Наши взгляды встречаются.
– Нет. Вот только за время ее руководства школой в Пяти Озерах ни один здешний выпускник не был отобран для Испытания. Я не верю, что это совпадение. А ты?
Меня бьет дрожь. Я уже не знаю, чему верить. Согласиться, что отцовские сны – это не просто сны, немыслимо. Завтра я уезжаю в Тозу-Сити. В конце недели начнется Испытание. Отказаться от него означает совершить измену со всеми вытекающими последствиями. Мне хочется вопить в голос, но вместо этого я просто стою и дрожу.
Папа обнимает меня и опять усаживает на скамейку.
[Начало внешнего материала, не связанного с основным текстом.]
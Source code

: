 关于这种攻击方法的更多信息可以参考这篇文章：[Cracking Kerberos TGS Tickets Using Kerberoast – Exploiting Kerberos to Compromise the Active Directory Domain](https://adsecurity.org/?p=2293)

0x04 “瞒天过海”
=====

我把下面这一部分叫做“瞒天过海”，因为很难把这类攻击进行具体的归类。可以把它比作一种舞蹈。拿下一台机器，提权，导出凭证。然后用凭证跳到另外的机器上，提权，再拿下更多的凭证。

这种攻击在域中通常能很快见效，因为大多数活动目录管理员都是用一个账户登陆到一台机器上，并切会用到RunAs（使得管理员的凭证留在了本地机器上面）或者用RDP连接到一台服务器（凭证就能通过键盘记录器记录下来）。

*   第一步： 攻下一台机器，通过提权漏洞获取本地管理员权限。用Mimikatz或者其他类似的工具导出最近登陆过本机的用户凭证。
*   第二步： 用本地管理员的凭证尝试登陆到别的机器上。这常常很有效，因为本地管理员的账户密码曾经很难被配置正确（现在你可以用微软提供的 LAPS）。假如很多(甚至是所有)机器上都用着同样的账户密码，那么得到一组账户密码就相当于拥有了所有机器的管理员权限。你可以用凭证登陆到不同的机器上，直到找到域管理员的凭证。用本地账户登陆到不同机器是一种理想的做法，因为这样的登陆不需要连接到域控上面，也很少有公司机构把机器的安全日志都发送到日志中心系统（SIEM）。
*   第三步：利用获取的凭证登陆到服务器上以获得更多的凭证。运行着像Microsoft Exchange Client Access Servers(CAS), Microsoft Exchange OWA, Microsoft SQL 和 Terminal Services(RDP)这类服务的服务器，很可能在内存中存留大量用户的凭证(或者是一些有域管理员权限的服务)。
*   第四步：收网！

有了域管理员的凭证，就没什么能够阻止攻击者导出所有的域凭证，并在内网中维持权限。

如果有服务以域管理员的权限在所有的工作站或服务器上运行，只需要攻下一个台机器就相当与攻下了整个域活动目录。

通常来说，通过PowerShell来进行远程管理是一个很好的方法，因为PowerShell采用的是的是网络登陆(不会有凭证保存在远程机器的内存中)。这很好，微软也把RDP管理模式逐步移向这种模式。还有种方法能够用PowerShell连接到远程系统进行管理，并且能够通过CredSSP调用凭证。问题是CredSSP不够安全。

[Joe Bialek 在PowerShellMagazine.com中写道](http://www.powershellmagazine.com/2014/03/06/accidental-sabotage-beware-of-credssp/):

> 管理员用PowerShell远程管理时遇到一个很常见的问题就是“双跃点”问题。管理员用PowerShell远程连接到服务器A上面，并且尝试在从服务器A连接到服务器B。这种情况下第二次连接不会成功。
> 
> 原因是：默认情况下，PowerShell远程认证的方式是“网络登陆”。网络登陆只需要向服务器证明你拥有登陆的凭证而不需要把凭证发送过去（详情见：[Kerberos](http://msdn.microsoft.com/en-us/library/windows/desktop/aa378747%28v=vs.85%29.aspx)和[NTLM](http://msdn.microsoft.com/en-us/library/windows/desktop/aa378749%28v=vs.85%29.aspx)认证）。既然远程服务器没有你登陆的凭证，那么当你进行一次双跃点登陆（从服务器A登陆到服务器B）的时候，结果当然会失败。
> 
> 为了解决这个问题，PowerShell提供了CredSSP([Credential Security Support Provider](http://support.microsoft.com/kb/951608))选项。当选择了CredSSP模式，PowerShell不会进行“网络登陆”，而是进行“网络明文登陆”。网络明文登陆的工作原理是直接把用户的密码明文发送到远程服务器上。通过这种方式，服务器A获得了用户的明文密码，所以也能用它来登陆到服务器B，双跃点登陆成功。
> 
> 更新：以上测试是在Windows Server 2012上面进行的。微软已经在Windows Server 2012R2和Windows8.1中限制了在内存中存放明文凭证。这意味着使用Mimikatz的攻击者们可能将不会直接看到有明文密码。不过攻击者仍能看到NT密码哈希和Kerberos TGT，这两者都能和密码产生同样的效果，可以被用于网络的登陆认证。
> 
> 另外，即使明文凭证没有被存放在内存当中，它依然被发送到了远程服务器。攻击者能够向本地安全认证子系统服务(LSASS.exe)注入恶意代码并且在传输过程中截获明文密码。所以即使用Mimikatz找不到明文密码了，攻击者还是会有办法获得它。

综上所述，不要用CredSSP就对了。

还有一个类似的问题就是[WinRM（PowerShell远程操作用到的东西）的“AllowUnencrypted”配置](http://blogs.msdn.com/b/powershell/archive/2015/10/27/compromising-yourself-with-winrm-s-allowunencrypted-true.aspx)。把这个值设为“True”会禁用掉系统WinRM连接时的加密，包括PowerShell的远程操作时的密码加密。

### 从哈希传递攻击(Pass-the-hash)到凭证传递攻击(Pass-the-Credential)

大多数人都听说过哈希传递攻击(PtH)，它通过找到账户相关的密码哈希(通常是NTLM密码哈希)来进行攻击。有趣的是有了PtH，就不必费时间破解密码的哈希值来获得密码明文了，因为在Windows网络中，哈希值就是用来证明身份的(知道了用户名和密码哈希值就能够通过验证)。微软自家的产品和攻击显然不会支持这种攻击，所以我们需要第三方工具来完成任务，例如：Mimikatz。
Я кладу голову ему на плечо, как когда-то в детстве. Возникает чувство безопасности – жаль, ненадолго.
– По словам Флинта, сны появляются из-за того процесса, при помощи которого нам стерли воспоминания. Возможно, наш разум создает лжевоспоминания вместо тех, которые у нас отняли.
– Ты ведь с этим не согласен?
Он качает головой:
– Я испытывал облегчение, когда на выпуск твоих братьев не приезжали чиновники из Тозу, забирающие молодежь на Испытание. Вчера я расстроил твоего брата, не упомянув в своем выступлении его заслуг, потому что магистрату сообщили, что к нам едет чиновник из Тозу. Мне не хотелось расспросов, отбирали ли наших выпускников раньше и не следует ли повторно оценить выпускников прошлых лет.
Он прижимает меня к себе и упирается подбородком в мою макушку. Мне на щеку падает слеза – не моя. Мой отец – всегда такой сильный, находчивый, уверенный в себе – плачет!
– Что же теперь? – Я выворачиваюсь из его объятий и сердито вскакиваю. Сержусь я потому, что он никогда не говорил мне ничего подобного раньше. Сколько раз, когда я допоздна засиживалась за уроками, чтобы успешно пройти тот или иной тест, у него был случай предупредить меня о возможных последствиях, тем не менее он этого не сделал.
– Утром я уеду. Зачем же ты рассказал мне все это теперь? Какой от этого толк?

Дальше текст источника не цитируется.